→ **WORK TASK**
The lines from the start of the records through the one containing "<!--more-->_x000D_" are to be restated word for word; please include both ends.

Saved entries
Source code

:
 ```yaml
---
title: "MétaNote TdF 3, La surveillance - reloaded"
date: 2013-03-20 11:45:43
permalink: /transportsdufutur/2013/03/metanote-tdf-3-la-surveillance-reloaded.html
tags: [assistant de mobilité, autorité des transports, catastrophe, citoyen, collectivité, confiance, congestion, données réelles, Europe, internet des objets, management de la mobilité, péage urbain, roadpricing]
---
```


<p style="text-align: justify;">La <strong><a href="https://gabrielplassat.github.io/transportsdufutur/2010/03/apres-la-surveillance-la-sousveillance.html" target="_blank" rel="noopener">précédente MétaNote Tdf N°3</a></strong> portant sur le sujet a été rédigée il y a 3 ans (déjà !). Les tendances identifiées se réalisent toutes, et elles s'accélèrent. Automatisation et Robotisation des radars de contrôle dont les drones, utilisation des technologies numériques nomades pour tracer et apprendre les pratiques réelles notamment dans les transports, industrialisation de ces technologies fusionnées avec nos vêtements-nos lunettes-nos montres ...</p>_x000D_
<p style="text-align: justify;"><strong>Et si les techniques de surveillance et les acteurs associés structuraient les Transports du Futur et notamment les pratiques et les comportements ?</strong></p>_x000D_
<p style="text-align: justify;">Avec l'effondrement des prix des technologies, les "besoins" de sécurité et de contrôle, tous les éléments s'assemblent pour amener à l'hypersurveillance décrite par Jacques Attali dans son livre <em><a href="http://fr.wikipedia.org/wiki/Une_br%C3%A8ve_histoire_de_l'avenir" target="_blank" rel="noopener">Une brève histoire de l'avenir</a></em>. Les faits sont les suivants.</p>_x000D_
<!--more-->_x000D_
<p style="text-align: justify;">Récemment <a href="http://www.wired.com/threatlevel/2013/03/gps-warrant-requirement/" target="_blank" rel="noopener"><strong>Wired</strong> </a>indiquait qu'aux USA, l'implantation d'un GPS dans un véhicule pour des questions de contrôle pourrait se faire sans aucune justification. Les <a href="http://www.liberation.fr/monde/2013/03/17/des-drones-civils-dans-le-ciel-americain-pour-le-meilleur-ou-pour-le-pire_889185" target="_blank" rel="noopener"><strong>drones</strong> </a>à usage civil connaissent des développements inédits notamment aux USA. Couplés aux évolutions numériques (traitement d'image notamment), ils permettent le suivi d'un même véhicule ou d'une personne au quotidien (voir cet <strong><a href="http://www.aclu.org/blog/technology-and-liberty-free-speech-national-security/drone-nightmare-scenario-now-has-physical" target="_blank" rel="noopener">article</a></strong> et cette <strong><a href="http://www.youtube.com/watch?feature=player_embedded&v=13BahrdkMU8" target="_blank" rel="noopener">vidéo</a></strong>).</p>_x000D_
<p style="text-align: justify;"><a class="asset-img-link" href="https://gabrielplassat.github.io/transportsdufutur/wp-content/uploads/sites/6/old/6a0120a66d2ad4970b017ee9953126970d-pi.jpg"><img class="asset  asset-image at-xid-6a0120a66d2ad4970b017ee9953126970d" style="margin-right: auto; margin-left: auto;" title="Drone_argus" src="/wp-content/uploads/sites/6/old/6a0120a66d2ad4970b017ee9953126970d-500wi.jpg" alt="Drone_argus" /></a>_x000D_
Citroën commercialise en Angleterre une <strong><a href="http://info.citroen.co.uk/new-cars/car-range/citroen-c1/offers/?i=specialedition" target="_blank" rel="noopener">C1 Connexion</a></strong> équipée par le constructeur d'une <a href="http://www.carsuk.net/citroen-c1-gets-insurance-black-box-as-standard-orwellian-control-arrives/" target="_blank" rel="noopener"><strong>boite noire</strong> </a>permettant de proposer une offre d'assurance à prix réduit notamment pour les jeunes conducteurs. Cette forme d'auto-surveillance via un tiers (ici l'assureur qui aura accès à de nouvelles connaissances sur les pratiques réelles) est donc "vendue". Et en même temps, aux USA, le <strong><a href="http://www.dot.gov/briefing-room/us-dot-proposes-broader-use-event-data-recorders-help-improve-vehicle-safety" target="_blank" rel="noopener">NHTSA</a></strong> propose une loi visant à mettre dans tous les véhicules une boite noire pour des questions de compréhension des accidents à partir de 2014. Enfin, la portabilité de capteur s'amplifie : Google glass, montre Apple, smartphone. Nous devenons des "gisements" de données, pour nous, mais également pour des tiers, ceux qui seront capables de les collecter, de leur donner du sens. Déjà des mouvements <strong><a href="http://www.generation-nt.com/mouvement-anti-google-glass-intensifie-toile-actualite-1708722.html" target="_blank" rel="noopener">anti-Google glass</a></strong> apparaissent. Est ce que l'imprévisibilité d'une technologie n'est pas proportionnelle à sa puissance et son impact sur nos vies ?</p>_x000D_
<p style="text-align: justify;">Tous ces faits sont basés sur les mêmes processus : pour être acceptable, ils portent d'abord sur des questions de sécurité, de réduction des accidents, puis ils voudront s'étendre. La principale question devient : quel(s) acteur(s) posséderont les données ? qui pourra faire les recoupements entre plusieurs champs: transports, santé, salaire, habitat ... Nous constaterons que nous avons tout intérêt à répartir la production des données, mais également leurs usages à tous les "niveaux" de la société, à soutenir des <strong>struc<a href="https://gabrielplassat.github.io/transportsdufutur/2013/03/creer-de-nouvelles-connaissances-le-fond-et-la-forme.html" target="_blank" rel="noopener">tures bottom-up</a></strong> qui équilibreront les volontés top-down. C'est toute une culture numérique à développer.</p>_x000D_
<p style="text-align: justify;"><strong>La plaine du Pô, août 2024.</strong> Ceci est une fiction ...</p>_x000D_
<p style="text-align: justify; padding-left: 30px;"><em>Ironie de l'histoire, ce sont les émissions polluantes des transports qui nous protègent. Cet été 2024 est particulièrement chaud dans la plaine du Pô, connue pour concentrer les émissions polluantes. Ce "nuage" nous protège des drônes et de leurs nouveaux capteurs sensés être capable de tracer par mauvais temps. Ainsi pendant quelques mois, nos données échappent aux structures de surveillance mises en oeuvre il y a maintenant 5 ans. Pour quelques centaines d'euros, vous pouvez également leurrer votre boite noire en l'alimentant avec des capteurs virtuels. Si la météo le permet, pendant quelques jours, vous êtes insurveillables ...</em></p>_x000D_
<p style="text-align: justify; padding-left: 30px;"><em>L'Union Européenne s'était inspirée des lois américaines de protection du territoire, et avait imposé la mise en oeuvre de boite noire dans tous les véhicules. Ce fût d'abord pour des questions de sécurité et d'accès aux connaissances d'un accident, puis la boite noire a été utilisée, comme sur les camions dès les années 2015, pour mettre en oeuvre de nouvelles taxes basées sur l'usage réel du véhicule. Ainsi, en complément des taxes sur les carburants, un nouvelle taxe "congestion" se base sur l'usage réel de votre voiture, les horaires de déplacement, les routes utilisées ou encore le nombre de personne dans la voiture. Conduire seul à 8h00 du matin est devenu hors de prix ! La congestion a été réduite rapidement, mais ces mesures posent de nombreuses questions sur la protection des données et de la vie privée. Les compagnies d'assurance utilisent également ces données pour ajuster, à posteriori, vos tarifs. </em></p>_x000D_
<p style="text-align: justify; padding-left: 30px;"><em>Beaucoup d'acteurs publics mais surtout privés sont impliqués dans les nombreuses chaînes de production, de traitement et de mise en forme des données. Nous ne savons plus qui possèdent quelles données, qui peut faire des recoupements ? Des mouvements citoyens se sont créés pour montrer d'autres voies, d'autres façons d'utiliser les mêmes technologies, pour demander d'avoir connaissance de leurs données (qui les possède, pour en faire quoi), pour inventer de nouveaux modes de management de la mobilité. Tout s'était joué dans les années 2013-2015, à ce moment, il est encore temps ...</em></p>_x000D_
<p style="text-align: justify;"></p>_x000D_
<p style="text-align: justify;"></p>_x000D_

→ **RESPONSE TO THIS EXERCISE**
Source code

:
 ```yaml
---
title: "MétaNote TdF 3, La surveillance - reloaded"
date: 2013-03-20 11:45:43
permalink: /transportsdufutur/2013/03/metanote-tdf-3-la-surveillance-reloaded.html
tags: [assistant de mobilité, autorité des transports, catastrophe, citoyen, collectivité, confiance, congestion, données réelles, Europe, internet des objets, management de la mobilité, péage urbain, roadpricing]
---
```


<p style="text-align: justify;">La <strong><a href="https://gabrielplassat.github.io/transportsdufutur/2010/03/apres-la-surveillance-la-sousveillance.html" target="_blank" rel="noopener">précédente MétaNote Tdf N°3</a></strong> portant sur le sujet a été rédigée il y a 3 ans (déjà !). Les tendances identifiées se réalisent toutes, et elles s'accélèrent. Automatisation et Robotisation des radars de contrôle dont les drones, utilisation des technologies numériques nomades pour tracer et apprendre les pratiques réelles notamment dans les transports, industrialisation de ces technologies fusionnées avec nos vêtements-nos lunettes-nos montres ...</p>_x000D_
<p style="text-align: justify;"><strong>Et si les techniques de surveillance et les acteurs associés structuraient les Transports du Futur et notamment les pratiques et les comportements ?</strong></p>_x000D_
<p style="text-align: justify;">Avec l'effondrement des prix des technologies, les "besoins" de sécurité et de contrôle, tous les éléments s'assemblent pour amener à l'hypersurveillance décrite par Jacques Attali dans son livre <em><a href="http://fr.wikipedia.org/wiki/Une_br%C3%A8ve_histoire_de_l'avenir" target="_blank" rel="noopener">Une brève histoire de l'avenir</a></em>. Les faits sont les suivants.</p>_x000D_
<!--more-->_x000D_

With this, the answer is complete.